▶ _Task statement_
What you return must match the records character for character.

▶ _Exercise materials_
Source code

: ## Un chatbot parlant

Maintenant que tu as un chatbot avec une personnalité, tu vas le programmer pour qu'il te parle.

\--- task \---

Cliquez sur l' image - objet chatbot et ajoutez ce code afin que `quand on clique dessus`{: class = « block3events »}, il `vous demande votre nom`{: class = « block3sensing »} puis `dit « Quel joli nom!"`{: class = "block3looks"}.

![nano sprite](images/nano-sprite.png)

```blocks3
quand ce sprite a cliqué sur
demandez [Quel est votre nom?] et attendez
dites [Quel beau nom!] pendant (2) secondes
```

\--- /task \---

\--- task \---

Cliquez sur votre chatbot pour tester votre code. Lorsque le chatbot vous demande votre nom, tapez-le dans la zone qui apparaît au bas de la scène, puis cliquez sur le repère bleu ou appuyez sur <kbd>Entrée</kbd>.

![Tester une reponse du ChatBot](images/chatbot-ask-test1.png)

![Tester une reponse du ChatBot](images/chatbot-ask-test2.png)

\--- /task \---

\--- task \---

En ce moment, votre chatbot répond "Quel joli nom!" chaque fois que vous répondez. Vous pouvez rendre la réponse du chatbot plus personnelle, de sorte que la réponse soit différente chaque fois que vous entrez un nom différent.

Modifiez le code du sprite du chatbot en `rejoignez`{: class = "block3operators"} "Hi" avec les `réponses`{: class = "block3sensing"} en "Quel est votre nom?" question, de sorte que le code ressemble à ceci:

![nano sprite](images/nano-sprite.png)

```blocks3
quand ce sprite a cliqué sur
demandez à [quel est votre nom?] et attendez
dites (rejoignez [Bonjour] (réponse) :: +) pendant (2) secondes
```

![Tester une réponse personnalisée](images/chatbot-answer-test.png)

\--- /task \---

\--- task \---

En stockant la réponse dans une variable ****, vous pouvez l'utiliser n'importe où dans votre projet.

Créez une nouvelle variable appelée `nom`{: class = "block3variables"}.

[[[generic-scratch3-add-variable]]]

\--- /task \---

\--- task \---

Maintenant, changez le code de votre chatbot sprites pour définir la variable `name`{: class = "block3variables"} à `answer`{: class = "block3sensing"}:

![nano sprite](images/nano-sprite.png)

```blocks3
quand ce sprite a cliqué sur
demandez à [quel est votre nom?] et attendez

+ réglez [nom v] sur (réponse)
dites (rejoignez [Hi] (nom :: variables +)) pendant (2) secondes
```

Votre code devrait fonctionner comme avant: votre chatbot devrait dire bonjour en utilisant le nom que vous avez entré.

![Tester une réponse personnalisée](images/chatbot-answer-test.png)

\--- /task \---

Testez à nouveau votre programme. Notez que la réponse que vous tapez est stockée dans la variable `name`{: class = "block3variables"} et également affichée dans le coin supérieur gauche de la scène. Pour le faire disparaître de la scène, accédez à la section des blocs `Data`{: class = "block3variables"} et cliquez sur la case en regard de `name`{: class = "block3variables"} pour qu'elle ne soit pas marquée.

▶ _Result of the exercise_
Source code

: ## Un chatbot parlant

Maintenant que tu as un chatbot avec une personnalité, tu vas le programmer pour qu'il te parle.

\--- task \---

Cliquez sur l' image - objet chatbot et ajoutez ce code afin que `quand on clique dessus`{: class = « block3events »}, il `vous demande votre nom`{: class = « block3sensing »} puis `dit « Quel joli nom!"`{: class = "block3looks"}.

![nano sprite](images/nano-sprite.png)

```blocks3
quand ce sprite a cliqué sur
demandez [Quel est votre nom?] et attendez
dites [Quel beau nom!] pendant (2) secondes
```

\--- /task \---

\--- task \---

Cliquez sur votre chatbot pour tester votre code. Lorsque le chatbot vous demande votre nom, tapez-le dans la zone qui apparaît au bas de la scène, puis cliquez sur le repère bleu ou appuyez sur <kbd>Entrée</kbd>.

![Tester une reponse du ChatBot](images/chatbot-ask-test1.png)

![Tester une reponse du ChatBot](images/chatbot-ask-test2.png)

\--- /task \---

\--- task \---

En ce moment, votre chatbot répond "Quel joli nom!" chaque fois que vous répondez. Vous pouvez rendre la réponse du chatbot plus personnelle, de sorte que la réponse soit différente chaque fois que vous entrez un nom différent.

Modifiez le code du sprite du chatbot en `rejoignez`{: class = "block3operators"} "Hi" avec les `réponses`{: class = "block3sensing"} en "Quel est votre nom?" question, de sorte que le code ressemble à ceci:

![nano sprite](images/nano-sprite.png)

```blocks3
quand ce sprite a cliqué sur
demandez à [quel est votre nom?] et attendez
dites (rejoignez [Bonjour] (réponse) :: +) pendant (2) secondes
```

![Tester une réponse personnalisée](images/chatbot-answer-test.png)

\--- /task \---

\--- task \---

En stockant la réponse dans une variable ****, vous pouvez l'utiliser n'importe où dans votre projet.

Créez une nouvelle variable appelée `nom`{: class = "block3variables"}.

[[[generic-scratch3-add-variable]]]

\--- /task \---

\--- task \---

Maintenant, changez le code de votre chatbot sprites pour définir la variable `name`{: class = "block3variables"} à `answer`{: class = "block3sensing"}:

![nano sprite](images/nano-sprite.png)

```blocks3
quand ce sprite a cliqué sur
demandez à [quel est votre nom?] et attendez

+ réglez [nom v] sur (réponse)
dites (rejoignez [Hi] (nom :: variables +)) pendant (2) secondes
```

Votre code devrait fonctionner comme avant: votre chatbot devrait dire bonjour en utilisant le nom que vous avez entré.

![Tester une réponse personnalisée](images/chatbot-answer-test.png)

\--- /task \---

Testez à nouveau votre programme. Notez que la réponse que vous tapez est stockée dans la variable `name`{: class = "block3variables"} et également affichée dans le coin supérieur gauche de la scène. Pour le faire disparaître de la scène, accédez à la section des blocs `Data`{: class = "block3variables"} et cliquez sur la case en regard de `name`{: class = "block3variables"} pour qu'elle ne soit pas marquée.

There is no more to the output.